WHAT IS NEEDED: Which lines below contain "markdown"? Copy every one of them.

RECORD EXTRACTS:

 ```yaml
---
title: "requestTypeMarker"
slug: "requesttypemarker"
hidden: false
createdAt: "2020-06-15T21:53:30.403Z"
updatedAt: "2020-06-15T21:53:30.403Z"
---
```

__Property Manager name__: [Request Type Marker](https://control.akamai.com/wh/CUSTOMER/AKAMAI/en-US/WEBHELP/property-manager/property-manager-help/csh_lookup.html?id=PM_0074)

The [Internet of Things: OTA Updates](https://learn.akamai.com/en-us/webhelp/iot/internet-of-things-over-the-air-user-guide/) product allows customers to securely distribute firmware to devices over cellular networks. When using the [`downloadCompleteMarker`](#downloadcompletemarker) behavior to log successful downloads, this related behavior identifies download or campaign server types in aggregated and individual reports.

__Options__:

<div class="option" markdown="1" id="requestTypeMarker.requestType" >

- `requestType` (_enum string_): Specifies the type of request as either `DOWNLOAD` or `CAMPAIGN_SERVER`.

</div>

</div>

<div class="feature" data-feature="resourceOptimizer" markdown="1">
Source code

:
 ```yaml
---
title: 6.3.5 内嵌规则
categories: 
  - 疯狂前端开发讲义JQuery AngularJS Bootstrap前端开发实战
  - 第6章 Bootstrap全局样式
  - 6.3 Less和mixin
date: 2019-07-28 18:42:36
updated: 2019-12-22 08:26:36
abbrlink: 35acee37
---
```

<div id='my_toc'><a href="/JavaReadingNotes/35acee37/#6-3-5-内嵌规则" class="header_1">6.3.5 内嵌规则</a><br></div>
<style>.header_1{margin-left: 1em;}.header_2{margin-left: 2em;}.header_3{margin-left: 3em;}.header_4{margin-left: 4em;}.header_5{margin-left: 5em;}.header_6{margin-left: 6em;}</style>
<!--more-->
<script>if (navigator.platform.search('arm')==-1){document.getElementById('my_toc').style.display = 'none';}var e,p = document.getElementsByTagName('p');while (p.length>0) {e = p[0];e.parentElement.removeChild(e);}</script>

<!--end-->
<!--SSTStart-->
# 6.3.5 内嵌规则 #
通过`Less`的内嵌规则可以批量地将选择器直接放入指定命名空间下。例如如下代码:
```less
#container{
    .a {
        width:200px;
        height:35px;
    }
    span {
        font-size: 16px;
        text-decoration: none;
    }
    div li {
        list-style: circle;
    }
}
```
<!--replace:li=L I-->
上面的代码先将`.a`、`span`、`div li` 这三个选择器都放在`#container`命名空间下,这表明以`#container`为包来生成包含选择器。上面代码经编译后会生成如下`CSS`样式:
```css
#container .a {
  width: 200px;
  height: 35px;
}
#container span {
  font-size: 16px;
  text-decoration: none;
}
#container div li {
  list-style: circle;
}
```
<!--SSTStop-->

RESULT:
<div class="option" markdown="1" id="requestTypeMarker.requestType" >
<div class="feature" data-feature="resourceOptimizer" markdown="1">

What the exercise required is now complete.